In the earlier post, YTL Cement, I wrote it in a rush and I forgot to highlight the current financial health of the company.
The very last quarter, 2003 Q2, YTL-C balance sheet showed the following.
Cash 129.047 million
Total borrowings 48.875 million.
versus
The last reported earnings, 2005 Q2, YTL-C's balance showed the following.
Cash 292.811 million
Total borrowings 860.200 million.
How? See how much things have changed in 2 years? Totally different company yes?
And then I did not mention the dividends issue. Did the enlarged share base had any impact on the dividends? The answer is NO. YTL-C has continued rewarding its shareholders yearly with a 20% gross dividend. Yup, the management had wisely kept its shareholders happy with the generous dividend payment each year.
Btw.. look at the table above. Last year, things were not rosy at all for YTL-C. There was a cement price war and then there was the lack of construction jobs.
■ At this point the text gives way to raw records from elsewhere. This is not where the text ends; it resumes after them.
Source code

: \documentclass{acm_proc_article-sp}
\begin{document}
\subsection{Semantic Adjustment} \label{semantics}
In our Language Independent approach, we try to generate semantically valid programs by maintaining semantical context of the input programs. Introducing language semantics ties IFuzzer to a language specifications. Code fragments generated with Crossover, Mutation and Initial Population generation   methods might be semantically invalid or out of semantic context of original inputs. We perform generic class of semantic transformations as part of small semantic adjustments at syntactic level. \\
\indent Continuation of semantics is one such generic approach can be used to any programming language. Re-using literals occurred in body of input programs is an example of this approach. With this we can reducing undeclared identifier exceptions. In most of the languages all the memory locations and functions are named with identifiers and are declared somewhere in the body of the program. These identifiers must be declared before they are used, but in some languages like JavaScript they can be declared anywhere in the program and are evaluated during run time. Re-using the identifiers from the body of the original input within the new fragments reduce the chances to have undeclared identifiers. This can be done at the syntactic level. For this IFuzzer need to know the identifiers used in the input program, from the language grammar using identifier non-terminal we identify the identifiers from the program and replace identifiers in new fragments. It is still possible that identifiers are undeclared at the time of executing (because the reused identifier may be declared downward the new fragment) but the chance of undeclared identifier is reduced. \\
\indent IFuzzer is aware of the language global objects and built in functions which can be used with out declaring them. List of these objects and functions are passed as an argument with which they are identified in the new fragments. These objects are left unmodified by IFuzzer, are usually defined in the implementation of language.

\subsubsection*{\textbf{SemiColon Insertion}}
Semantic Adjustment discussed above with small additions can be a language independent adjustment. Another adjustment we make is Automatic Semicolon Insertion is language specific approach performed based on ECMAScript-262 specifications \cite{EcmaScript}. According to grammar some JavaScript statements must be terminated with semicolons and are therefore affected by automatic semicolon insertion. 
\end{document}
Everything went haywire. And If look at their 2004 Q3 earnings in the table above, YTL only managed a net earnings of 5.095 million. And due to the enlarged share base, this works out to a mere 1 sen earnings per share! See how high the bar has been raised?
Anywayyyy... because of such factors in the economics of the cement industy, issues like price war and the dependance on the construction sector, which itself depends on the ruling govermental fiscal policy, for folks like UOB to project CAGR of 34.6%, I simply find it soooooooooo amusing.